> [WORK TO COMPLETE]: Please output the section of the listing below that opens with the line containing "console.log([1,2,3].map(x => x * x))" and closes with the line containing "build-dir source-dir -s", exactly and with nothing else.

(DATA SUPPLIED)

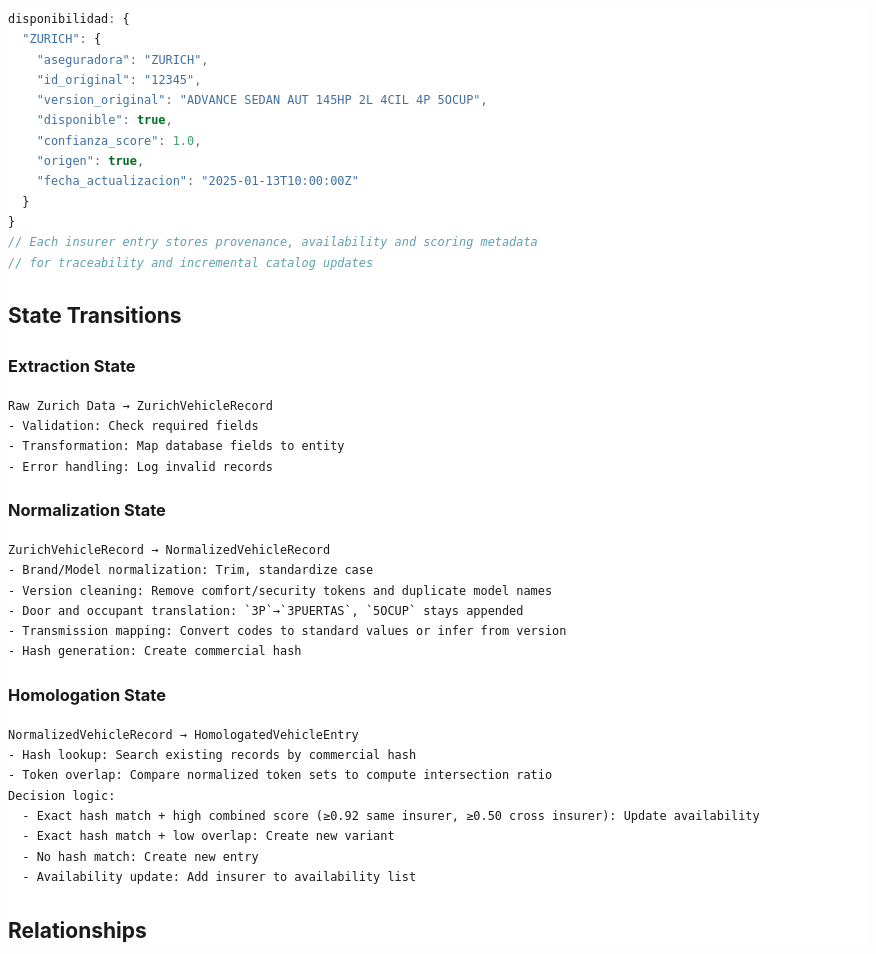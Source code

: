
 ```javascript
disponibilidad: {
  "ZURICH": {
    "aseguradora": "ZURICH",
    "id_original": "12345",
    "version_original": "ADVANCE SEDAN AUT 145HP 2L 4CIL 4P 5OCUP",
    "disponible": true,
    "confianza_score": 1.0,
    "origen": true,
    "fecha_actualizacion": "2025-01-13T10:00:00Z"
  }
}
// Each insurer entry stores provenance, availability and scoring metadata
// for traceability and incremental catalog updates
```

## State Transitions

### Extraction State

```
Raw Zurich Data → ZurichVehicleRecord
- Validation: Check required fields
- Transformation: Map database fields to entity
- Error handling: Log invalid records
```

### Normalization State

```
ZurichVehicleRecord → NormalizedVehicleRecord
- Brand/Model normalization: Trim, standardize case
- Version cleaning: Remove comfort/security tokens and duplicate model names
- Door and occupant translation: `3P`→`3PUERTAS`, `5OCUP` stays appended
- Transmission mapping: Convert codes to standard values or infer from version
- Hash generation: Create commercial hash
```

### Homologation State

```
NormalizedVehicleRecord → HomologatedVehicleEntry
- Hash lookup: Search existing records by commercial hash
- Token overlap: Compare normalized token sets to compute intersection ratio
Decision logic:
  - Exact hash match + high combined score (≥0.92 same insurer, ≥0.50 cross insurer): Update availability
  - Exact hash match + low overlap: Create new variant
  - No hash match: Create new entry
  - Availability update: Add insurer to availability list
```

## Relationships
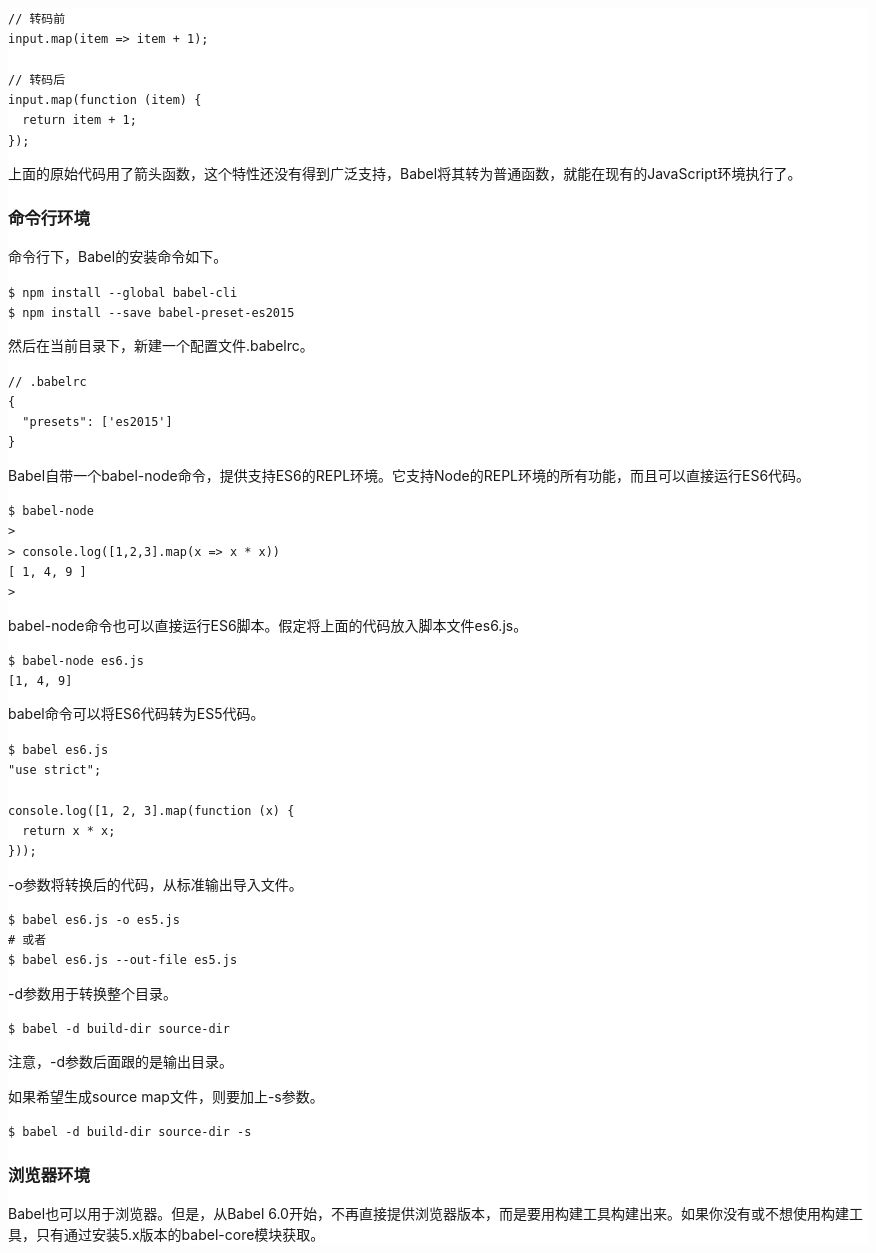     // 转码前
    input.map(item => item + 1);
    
    // 转码后
    input.map(function (item) {
      return item + 1;
    });

上面的原始代码用了箭头函数，这个特性还没有得到广泛支持，Babel将其转为普通函数，就能在现有的JavaScript环境执行了。

### 命令行环境 ###
命令行下，Babel的安装命令如下。

    $ npm install --global babel-cli
    $ npm install --save babel-preset-es2015

然后在当前目录下，新建一个配置文件.babelrc。

    // .babelrc
    {
      "presets": ['es2015']
    }

Babel自带一个babel-node命令，提供支持ES6的REPL环境。它支持Node的REPL环境的所有功能，而且可以直接运行ES6代码。

    $ babel-node
    >
    > console.log([1,2,3].map(x => x * x))
    [ 1, 4, 9 ]
    >
babel-node命令也可以直接运行ES6脚本。假定将上面的代码放入脚本文件es6.js。

    $ babel-node es6.js
    [1, 4, 9]
babel命令可以将ES6代码转为ES5代码。

    $ babel es6.js
    "use strict";
    
    console.log([1, 2, 3].map(function (x) {
      return x * x;
    }));
-o参数将转换后的代码，从标准输出导入文件。

    $ babel es6.js -o es5.js
    # 或者
    $ babel es6.js --out-file es5.js
-d参数用于转换整个目录。

    $ babel -d build-dir source-dir
注意，-d参数后面跟的是输出目录。

如果希望生成source map文件，则要加上-s参数。

    $ babel -d build-dir source-dir -s
### 浏览器环境 ###
Babel也可以用于浏览器。但是，从Babel 6.0开始，不再直接提供浏览器版本，而是要用构建工具构建出来。如果你没有或不想使用构建工具，只有通过安装5.x版本的babel-core模块获取。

(End DATA SUPPLIED)

> [EXERCISE SOLUTION]:
    > console.log([1,2,3].map(x => x * x))
    [ 1, 4, 9 ]
    >
babel-node命令也可以直接运行ES6脚本。假定将上面的代码放入脚本文件es6.js。

    $ babel-node es6.js
    [1, 4, 9]
babel命令可以将ES6代码转为ES5代码。

    $ babel es6.js
    "use strict";
    
    console.log([1, 2, 3].map(function (x) {
      return x * x;
    }));
-o参数将转换后的代码，从标准输出导入文件。

    $ babel es6.js -o es5.js
    # 或者
    $ babel es6.js --out-file es5.js
-d参数用于转换整个目录。

    $ babel -d build-dir source-dir
注意，-d参数后面跟的是输出目录。

如果希望生成source map文件，则要加上-s参数。

    $ babel -d build-dir source-dir -s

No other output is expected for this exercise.